== Segment start ==

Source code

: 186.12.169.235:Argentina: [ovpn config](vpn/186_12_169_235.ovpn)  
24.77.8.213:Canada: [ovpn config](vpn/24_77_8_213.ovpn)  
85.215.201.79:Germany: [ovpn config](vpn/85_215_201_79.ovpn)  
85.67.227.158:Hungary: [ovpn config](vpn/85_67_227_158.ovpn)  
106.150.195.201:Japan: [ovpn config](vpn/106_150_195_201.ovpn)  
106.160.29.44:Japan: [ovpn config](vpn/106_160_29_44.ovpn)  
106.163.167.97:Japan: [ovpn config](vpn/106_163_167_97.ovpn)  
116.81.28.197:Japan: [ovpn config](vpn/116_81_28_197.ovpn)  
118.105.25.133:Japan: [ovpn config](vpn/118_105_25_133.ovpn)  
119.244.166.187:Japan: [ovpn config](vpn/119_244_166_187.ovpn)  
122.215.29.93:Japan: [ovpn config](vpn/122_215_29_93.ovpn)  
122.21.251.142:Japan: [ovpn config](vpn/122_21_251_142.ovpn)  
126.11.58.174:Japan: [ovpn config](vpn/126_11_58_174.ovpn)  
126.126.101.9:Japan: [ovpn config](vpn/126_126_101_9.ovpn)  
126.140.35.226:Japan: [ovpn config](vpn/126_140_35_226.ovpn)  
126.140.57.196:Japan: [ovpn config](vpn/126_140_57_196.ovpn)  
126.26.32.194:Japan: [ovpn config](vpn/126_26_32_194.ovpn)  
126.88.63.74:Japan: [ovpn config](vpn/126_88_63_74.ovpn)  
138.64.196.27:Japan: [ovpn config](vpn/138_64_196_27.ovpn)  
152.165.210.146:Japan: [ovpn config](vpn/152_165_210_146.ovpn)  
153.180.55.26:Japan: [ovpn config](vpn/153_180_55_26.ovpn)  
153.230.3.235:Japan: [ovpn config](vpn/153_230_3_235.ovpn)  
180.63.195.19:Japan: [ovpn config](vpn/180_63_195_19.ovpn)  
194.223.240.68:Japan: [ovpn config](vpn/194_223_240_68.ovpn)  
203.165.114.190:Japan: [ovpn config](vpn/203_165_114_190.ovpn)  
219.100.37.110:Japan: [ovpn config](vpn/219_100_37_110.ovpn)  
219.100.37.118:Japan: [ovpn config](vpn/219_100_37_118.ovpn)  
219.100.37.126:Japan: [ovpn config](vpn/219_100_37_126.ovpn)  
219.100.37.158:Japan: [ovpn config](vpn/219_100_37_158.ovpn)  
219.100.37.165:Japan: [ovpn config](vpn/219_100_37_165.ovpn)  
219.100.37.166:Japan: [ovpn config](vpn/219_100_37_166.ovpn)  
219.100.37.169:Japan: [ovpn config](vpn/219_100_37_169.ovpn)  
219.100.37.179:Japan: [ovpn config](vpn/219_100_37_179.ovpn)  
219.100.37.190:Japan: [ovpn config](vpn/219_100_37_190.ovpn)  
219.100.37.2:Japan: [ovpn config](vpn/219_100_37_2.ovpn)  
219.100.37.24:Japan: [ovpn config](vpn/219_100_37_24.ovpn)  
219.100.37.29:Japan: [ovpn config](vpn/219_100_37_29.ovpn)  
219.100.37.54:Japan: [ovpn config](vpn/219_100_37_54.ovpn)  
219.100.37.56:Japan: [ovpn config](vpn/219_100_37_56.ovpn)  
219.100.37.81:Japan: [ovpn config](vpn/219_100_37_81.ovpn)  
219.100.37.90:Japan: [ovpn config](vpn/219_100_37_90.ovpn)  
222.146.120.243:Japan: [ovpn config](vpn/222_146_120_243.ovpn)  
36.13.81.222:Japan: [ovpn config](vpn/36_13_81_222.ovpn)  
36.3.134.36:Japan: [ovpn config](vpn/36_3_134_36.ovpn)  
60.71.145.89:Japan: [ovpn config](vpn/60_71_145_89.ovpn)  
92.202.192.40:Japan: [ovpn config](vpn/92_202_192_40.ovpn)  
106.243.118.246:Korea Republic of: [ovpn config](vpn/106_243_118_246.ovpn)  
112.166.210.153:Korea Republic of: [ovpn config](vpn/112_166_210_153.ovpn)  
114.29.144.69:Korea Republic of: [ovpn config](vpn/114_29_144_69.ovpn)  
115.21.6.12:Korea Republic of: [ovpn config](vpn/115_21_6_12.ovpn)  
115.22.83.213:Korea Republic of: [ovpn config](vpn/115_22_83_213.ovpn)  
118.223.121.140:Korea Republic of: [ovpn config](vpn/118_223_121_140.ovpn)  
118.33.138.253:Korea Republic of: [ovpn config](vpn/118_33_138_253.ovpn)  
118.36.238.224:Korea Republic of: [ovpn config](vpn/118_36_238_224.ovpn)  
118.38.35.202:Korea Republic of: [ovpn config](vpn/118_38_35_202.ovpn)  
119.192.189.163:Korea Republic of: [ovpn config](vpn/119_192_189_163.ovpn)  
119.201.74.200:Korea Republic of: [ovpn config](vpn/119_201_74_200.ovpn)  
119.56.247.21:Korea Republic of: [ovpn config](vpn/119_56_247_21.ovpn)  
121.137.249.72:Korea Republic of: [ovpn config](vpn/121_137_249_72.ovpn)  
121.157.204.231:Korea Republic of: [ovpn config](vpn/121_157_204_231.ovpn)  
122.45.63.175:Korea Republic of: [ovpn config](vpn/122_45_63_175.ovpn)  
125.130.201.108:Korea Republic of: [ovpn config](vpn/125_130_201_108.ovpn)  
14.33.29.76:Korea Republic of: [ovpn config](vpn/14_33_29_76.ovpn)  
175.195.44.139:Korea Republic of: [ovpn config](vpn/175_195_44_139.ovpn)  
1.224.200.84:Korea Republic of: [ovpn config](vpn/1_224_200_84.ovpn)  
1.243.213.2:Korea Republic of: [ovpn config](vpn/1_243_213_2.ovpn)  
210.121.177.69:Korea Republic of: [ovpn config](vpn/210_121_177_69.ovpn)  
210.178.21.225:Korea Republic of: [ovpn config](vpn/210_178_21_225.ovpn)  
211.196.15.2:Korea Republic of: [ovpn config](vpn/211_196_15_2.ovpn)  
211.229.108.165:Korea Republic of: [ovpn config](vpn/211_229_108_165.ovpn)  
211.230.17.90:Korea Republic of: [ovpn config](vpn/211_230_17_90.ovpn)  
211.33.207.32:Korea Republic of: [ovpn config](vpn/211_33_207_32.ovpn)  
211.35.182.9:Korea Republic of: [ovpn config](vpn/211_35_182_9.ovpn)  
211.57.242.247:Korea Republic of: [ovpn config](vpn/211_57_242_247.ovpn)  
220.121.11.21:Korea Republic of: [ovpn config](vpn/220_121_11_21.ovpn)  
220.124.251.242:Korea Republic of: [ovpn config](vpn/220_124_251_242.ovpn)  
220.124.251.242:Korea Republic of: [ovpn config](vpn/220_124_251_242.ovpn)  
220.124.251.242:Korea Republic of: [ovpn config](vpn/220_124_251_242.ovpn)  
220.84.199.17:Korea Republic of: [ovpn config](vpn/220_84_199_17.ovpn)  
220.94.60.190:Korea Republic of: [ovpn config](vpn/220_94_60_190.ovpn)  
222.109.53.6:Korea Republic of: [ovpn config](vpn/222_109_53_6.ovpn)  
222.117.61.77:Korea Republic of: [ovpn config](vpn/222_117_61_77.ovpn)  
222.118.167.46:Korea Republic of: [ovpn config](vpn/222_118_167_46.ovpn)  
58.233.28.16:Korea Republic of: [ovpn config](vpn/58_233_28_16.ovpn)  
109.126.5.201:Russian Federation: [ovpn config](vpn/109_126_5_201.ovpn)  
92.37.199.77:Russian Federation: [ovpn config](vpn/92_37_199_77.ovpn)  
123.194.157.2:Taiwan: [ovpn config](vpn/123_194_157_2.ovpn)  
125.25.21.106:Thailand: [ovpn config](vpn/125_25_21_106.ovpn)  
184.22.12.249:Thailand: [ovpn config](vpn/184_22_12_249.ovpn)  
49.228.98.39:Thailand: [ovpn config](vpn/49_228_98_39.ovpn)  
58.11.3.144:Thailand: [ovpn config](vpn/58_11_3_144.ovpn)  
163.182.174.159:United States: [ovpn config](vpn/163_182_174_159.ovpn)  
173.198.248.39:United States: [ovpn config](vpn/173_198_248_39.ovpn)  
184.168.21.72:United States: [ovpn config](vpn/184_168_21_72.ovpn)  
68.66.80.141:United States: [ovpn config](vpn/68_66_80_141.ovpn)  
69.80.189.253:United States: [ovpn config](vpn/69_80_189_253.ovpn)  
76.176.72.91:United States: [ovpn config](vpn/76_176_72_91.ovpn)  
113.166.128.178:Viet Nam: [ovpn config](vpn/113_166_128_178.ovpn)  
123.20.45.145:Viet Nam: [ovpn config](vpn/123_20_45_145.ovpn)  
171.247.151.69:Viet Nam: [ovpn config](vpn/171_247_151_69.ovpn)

== Segment end ==
== Segment start ==

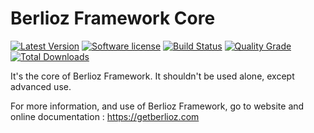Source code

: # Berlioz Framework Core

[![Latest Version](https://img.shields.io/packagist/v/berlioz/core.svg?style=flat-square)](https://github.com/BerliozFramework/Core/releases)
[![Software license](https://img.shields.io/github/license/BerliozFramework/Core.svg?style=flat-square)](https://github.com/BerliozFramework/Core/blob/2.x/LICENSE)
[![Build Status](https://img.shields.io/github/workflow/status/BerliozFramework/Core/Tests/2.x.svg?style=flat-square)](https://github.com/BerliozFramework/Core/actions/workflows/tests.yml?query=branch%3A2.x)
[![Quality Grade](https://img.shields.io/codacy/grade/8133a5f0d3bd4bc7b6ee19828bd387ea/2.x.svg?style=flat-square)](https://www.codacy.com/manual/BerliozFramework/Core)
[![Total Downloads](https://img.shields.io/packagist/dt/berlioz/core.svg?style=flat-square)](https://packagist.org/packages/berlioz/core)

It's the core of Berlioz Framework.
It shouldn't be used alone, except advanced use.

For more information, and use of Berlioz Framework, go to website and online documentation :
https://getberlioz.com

== Segment end ==

#### [Task requirements]
Check each line of the records for the word "shields" and extract those that contain it.

#### [Exercise response]
[![Latest Version](https://img.shields.io/packagist/v/berlioz/core.svg?style=flat-square)](https://github.com/BerliozFramework/Core/releases)
[![Software license](https://img.shields.io/github/license/BerliozFramework/Core.svg?style=flat-square)](https://github.com/BerliozFramework/Core/blob/2.x/LICENSE)
[![Build Status](https://img.shields.io/github/workflow/status/BerliozFramework/Core/Tests/2.x.svg?style=flat-square)](https://github.com/BerliozFramework/Core/actions/workflows/tests.yml?query=branch%3A2.x)
[![Quality Grade](https://img.shields.io/codacy/grade/8133a5f0d3bd4bc7b6ee19828bd387ea/2.x.svg?style=flat-square)](https://www.codacy.com/manual/BerliozFramework/Core)
[![Total Downloads](https://img.shields.io/packagist/dt/berlioz/core.svg?style=flat-square)](https://packagist.org/packages/berlioz/core)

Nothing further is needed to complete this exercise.